== Segment start ==

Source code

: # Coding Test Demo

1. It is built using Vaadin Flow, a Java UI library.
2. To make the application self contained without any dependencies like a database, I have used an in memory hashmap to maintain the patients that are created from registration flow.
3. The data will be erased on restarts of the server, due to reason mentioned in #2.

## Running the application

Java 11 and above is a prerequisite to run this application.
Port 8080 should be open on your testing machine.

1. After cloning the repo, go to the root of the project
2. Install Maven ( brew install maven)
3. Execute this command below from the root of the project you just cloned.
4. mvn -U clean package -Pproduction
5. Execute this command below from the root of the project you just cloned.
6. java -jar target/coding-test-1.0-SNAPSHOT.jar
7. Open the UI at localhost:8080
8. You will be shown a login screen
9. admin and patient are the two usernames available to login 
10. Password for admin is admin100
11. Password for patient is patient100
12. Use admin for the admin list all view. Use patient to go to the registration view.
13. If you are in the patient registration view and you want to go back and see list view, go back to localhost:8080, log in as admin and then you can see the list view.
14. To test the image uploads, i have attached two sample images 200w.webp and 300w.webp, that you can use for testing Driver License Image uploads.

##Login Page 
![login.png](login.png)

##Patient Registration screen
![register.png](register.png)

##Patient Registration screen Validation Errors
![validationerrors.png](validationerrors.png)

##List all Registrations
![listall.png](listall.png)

== Segment end ==

• WHAT THE TASK ASKS
Nothing but a number should be given: how many lines in the records hold the word "admin".

• SOLUTION TO THE PROBLEM
4